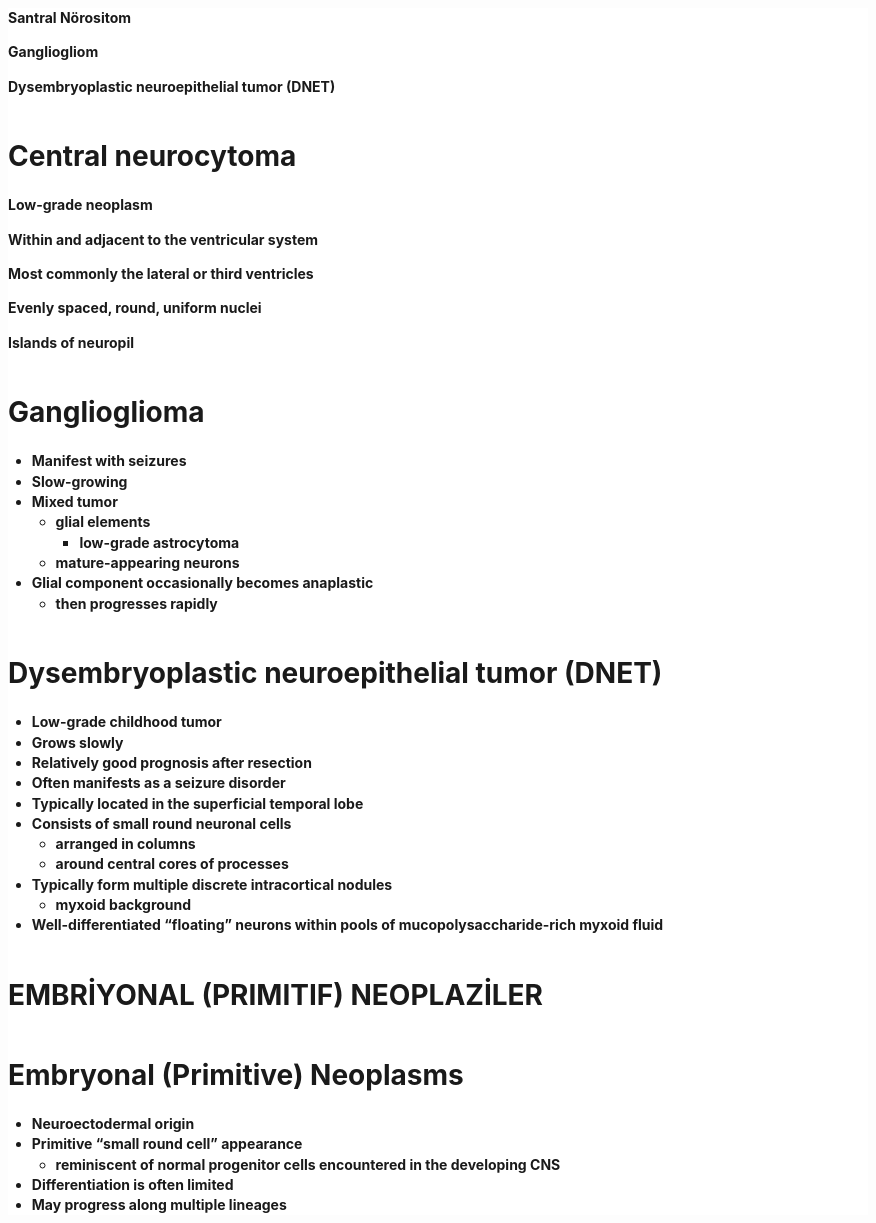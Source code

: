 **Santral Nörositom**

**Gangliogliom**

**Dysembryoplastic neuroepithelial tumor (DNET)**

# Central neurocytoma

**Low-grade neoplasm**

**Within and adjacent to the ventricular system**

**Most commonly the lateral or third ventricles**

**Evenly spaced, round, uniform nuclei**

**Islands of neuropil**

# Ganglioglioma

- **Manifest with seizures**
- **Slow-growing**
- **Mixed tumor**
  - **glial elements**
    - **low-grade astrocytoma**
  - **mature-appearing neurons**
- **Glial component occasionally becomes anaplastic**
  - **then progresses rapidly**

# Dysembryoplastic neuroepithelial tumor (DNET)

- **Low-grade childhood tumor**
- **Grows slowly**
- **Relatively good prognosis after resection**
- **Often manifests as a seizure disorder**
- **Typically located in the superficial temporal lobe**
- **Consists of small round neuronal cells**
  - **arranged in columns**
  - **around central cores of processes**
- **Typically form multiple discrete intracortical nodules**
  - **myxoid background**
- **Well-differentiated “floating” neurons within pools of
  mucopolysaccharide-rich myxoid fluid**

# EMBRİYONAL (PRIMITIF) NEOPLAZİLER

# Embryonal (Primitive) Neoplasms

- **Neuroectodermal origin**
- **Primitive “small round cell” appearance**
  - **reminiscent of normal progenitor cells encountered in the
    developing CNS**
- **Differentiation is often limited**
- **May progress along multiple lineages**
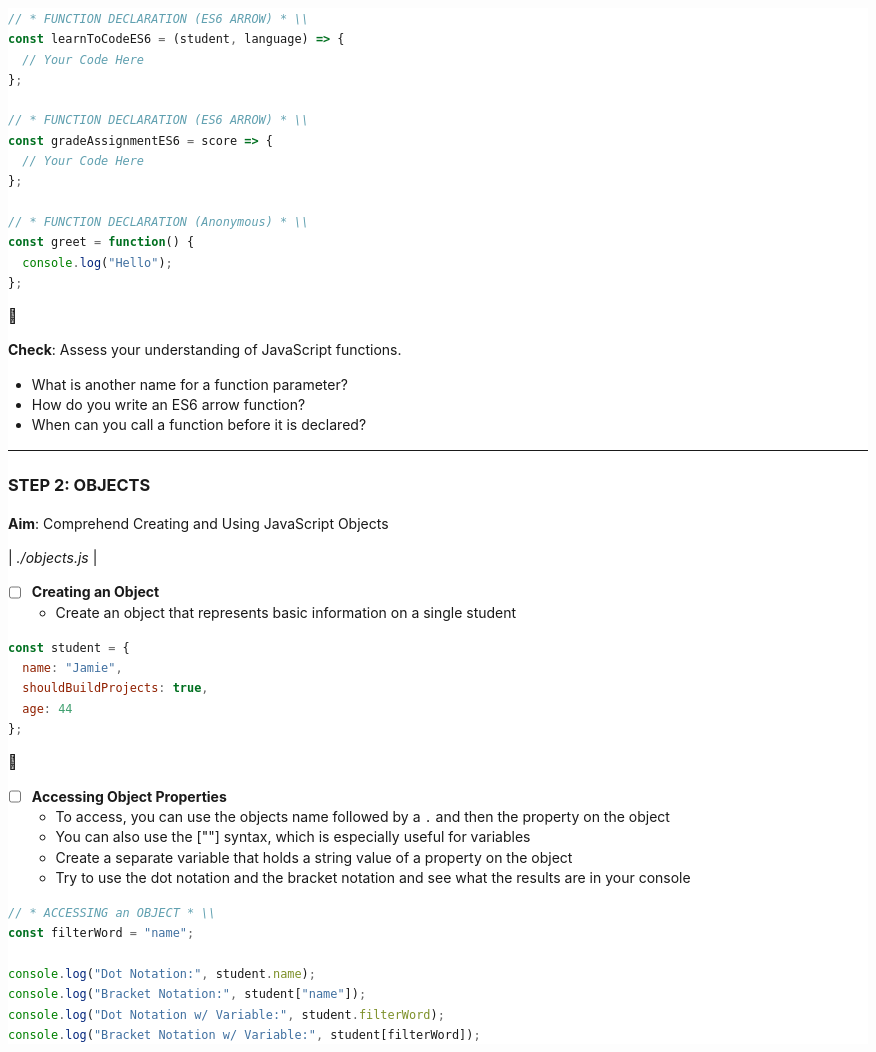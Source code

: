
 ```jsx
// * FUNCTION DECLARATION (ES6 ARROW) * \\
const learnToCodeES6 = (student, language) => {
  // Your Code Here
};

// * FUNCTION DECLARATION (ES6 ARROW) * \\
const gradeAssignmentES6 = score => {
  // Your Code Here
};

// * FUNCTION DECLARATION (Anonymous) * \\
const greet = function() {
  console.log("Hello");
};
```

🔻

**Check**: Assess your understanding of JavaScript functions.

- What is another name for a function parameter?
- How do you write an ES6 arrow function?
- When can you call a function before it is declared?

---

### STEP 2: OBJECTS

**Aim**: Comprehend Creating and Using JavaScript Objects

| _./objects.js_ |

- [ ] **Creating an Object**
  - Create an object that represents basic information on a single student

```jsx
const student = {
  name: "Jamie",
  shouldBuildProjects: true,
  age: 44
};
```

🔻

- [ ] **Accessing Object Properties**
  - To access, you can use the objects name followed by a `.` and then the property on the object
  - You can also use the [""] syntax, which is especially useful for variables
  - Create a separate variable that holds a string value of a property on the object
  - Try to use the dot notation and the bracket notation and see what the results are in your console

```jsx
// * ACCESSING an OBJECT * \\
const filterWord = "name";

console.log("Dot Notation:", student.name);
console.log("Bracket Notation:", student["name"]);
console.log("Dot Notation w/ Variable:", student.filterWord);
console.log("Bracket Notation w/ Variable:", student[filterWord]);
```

+-------+

What to do
Filter the listing above, keeping only the lines with "then".

Answer box
  - **then progresses rapidly**
  - To access, you can use the objects name followed by a `.` and then the property on the object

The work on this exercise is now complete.